The infusion of 50 micrograms of [R-(+)-ethyl-1-(1-methyl-benzyl)-1H-imidazol-5-carboxylic-sulfate] (etomidate) gave an important reduction of the values of myocardial tension and dT/dtmax when compared to the control measurements to the following percentages: 80.48% and 72.08% respectively. The dose employed, considering the mean coronary blood flow at the time of the infusion (10.79 mL/min), was the equivalent of 4.61 mcg/mL, a concentration compatible with the doses currently in use in the anesthesia practice [19].

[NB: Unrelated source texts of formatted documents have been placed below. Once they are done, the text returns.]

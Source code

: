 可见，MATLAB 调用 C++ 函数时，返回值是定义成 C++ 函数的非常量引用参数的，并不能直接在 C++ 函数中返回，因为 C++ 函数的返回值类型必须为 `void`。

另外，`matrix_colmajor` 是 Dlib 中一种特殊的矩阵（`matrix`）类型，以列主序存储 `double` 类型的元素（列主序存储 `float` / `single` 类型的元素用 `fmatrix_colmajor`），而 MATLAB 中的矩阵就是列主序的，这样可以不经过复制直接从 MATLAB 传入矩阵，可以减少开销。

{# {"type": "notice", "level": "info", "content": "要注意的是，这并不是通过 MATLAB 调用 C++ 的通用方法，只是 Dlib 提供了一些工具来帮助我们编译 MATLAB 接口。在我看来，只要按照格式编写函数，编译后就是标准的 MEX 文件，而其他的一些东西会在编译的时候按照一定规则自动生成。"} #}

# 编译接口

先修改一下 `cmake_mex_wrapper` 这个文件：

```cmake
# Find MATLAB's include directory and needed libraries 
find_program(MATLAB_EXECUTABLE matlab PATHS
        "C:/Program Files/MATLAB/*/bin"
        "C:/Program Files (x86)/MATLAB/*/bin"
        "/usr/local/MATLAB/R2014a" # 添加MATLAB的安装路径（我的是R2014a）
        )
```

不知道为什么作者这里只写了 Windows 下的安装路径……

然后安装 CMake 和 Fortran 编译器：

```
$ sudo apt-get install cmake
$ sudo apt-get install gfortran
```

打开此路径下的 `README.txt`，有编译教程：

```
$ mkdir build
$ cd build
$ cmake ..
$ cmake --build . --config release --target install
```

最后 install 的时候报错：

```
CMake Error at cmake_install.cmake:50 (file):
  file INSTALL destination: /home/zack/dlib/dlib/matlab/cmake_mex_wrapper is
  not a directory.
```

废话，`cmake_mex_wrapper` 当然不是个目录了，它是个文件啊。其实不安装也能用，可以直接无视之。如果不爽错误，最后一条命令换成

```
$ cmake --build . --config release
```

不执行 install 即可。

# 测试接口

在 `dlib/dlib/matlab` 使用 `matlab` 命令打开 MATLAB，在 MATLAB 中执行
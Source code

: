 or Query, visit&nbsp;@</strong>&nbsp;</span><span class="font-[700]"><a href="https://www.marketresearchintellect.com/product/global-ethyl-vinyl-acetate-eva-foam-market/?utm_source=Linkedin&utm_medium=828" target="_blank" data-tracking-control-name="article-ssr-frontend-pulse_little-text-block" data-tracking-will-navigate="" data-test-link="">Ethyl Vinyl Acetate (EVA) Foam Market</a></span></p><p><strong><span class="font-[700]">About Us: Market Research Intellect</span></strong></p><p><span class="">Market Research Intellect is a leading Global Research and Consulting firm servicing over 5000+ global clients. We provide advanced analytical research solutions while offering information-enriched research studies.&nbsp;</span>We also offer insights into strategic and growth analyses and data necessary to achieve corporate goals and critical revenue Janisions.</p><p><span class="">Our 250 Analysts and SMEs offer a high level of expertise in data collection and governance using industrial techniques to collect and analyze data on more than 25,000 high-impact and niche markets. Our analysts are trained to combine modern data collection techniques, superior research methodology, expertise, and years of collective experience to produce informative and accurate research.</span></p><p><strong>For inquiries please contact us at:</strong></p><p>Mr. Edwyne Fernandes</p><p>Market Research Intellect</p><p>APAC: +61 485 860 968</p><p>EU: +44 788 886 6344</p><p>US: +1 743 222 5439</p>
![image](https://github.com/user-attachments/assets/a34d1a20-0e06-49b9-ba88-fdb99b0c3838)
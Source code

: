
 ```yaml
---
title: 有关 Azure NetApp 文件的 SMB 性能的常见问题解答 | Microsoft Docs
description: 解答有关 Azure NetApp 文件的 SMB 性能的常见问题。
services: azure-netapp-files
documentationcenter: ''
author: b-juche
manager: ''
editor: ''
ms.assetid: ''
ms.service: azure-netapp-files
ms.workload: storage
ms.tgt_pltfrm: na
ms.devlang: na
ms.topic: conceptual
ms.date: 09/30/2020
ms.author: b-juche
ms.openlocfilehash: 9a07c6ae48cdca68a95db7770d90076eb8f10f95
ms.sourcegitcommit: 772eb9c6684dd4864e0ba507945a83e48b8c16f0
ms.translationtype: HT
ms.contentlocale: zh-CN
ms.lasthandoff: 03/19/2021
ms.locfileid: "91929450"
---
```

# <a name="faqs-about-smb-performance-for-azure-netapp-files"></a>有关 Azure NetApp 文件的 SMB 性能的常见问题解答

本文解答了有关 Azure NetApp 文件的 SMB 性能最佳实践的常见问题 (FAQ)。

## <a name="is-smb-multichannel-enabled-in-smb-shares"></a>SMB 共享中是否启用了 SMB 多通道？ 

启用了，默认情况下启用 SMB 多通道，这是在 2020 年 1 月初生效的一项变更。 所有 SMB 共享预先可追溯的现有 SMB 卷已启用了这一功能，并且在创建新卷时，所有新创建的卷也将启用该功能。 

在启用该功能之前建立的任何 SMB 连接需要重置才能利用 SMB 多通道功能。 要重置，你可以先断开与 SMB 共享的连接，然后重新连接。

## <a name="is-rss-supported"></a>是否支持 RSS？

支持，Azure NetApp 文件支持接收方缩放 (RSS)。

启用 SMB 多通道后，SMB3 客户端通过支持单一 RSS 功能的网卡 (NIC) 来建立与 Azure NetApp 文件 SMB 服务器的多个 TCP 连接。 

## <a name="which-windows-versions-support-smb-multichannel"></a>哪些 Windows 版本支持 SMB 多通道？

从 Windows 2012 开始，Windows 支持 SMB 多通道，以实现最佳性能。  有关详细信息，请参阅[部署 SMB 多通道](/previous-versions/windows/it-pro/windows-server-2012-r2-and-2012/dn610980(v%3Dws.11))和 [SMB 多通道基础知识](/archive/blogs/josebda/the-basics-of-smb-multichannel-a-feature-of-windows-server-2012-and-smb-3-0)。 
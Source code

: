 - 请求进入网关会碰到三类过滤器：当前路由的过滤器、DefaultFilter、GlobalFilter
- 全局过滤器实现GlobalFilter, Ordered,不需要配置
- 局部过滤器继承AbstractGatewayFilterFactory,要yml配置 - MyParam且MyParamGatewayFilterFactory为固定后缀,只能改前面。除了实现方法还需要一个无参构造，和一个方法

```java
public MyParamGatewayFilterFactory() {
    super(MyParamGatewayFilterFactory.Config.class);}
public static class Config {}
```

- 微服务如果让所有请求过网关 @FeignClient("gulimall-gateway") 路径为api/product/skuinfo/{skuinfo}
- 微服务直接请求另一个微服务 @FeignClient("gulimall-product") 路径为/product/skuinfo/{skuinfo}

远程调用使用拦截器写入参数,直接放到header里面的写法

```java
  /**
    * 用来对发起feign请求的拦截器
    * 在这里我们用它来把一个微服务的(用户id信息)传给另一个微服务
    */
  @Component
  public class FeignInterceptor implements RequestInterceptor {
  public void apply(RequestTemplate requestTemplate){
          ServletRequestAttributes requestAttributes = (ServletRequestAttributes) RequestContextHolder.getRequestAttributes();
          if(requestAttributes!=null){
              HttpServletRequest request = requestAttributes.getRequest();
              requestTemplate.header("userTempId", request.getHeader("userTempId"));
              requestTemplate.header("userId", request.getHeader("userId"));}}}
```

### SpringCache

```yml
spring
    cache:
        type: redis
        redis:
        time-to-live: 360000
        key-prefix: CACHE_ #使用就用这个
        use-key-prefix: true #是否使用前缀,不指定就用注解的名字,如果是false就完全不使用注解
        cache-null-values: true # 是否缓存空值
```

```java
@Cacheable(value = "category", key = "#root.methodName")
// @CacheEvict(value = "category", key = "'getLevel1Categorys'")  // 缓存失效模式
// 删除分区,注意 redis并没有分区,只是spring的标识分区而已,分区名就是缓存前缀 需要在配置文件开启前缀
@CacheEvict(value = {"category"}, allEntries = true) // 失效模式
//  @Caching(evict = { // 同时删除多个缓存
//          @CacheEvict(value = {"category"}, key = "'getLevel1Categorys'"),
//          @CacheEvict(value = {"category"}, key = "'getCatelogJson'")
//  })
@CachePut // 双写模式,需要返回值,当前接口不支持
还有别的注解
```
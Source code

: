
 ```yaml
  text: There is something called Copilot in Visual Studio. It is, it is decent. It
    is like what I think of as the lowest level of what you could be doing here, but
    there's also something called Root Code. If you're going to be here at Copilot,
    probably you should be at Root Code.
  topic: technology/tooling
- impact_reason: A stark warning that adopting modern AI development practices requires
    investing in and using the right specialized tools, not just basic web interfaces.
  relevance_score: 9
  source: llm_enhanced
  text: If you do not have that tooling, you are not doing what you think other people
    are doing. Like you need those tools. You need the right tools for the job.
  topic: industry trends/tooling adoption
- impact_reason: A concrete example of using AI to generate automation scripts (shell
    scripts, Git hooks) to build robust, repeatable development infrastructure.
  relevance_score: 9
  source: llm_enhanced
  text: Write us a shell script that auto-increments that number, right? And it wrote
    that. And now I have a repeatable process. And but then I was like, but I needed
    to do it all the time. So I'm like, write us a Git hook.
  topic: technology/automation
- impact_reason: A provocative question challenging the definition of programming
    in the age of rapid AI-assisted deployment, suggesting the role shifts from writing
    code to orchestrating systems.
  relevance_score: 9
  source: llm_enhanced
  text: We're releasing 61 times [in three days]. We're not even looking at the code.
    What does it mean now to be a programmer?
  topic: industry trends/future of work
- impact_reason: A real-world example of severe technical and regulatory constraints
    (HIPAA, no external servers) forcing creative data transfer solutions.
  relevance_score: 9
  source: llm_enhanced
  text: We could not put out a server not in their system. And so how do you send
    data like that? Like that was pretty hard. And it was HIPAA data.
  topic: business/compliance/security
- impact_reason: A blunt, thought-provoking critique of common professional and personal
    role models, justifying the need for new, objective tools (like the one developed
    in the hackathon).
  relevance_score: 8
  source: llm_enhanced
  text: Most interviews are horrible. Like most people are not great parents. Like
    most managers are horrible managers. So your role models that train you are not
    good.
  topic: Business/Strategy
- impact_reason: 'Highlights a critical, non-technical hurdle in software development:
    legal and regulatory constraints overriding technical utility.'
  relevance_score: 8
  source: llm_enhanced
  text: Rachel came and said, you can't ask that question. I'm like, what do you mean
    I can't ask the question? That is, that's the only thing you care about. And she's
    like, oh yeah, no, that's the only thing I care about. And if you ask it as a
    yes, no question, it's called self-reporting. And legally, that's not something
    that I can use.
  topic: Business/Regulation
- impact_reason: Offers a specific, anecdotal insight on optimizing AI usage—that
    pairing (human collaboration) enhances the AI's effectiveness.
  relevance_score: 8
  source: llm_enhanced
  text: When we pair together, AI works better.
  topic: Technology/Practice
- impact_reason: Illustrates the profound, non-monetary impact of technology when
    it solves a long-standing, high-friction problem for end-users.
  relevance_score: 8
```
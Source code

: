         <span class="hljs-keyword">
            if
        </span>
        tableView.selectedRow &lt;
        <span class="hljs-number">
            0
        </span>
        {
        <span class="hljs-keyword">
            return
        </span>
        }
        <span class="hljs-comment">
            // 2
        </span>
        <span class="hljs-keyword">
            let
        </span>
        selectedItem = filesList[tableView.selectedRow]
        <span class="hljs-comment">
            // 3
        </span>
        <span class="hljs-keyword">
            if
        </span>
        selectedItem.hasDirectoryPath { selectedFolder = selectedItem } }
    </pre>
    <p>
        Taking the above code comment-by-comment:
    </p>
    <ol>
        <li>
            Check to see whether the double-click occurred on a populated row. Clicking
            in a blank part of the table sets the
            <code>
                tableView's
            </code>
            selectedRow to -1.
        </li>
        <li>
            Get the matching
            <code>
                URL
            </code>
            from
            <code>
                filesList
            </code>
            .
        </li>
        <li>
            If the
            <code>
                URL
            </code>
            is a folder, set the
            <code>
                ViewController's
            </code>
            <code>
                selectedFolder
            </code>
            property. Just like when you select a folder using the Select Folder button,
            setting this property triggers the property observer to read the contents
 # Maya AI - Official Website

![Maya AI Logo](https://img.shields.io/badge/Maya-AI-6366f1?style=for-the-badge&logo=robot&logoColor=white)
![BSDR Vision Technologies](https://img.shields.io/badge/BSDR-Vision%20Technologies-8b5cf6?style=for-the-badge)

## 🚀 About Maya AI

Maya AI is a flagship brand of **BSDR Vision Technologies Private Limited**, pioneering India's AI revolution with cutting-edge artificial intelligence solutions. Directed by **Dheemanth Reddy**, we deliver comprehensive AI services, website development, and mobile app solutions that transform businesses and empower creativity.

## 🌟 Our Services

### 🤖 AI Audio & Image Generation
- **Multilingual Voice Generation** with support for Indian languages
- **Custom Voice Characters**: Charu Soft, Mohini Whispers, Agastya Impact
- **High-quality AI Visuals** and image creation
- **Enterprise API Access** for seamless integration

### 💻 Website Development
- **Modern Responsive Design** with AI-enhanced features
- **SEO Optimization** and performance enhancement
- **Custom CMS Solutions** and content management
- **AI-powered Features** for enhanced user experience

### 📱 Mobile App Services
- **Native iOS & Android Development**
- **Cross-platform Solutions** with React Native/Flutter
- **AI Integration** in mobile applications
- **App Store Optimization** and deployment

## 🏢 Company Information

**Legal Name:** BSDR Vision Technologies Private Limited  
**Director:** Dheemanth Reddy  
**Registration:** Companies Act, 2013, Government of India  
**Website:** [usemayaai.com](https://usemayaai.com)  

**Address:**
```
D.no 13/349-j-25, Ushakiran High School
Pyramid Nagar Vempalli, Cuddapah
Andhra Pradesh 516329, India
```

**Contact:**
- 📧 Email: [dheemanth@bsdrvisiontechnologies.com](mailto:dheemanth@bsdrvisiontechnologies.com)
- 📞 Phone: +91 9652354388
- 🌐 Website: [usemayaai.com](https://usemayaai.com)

Greater evidence of the myocardial depression caused by this drug resides in the variation of the dT/dtmax where a reduction of 35% occurs within the first minute after injection of the drug (p-value < 0.05), which remains 30% below the control values until the last observation. These results repeated those presented by KOMAI et al. [15], MILDE et al. [22] in 1985, and PRICE et al. [16] in 1992, who confirmed significant myocardial depression after the use of this drug. On the other hand, the results differ from Aguiar-MOHARRO et al [13] in 1986 and DE HERT et al. [23] in 1990, who did not evidence significant alterations in the myocardial contractility after the use of etomidate. KETTLER & SONNATAG [24] in 1974 observed an increase in the coronary blood flow after infusion of etomidate. We did not evidence statistically significant variations in the coronary blood flow or the heart rate after the infusion of this drug over the period of the observations, as we did not observe a cause/effect relationship between the variations of the coronary blood flow and the myocardial contractility.

Possibly, at lower doses, the clinical use of these drugs does not manifest the harm of their effects on the myocardial contractility, in view of the homeostatic physiological mechanisms arising from the interaction of the cardiac performance and the neuro-humoral system of circulation control, notably the sympathetic activity and adrenergic liberation. This myocardial depressant effect, however, may become much more evident in clinical and experimental situations when other cardio-inhibitory substances are employed as with the solutions utilized in heart surgery for myocardial protection (cardioplegic solutions) thereby justifying the existence of situations such as drunken heart syndrome described by GOMES et al. [25] in 1992 based on experimental investigations.

CONCLUSION

It is possible to conclude from this present investigation that:

* All tested drugs significantly reduced the myocardial contractility (p-value < 0.05);

* The reduction in the myocardial contractility determined by propofol at a dose of 50 micrograms was greater than that produced by the same drug at a dose of 25 micrograms, with statistically significant variations (p-value < 0.05);

* The variations of the coronary blood flow determined by the tested drugs do not correlate with the variations observed in the myocardial contractility - dT/dtmax (p-value > 0.05).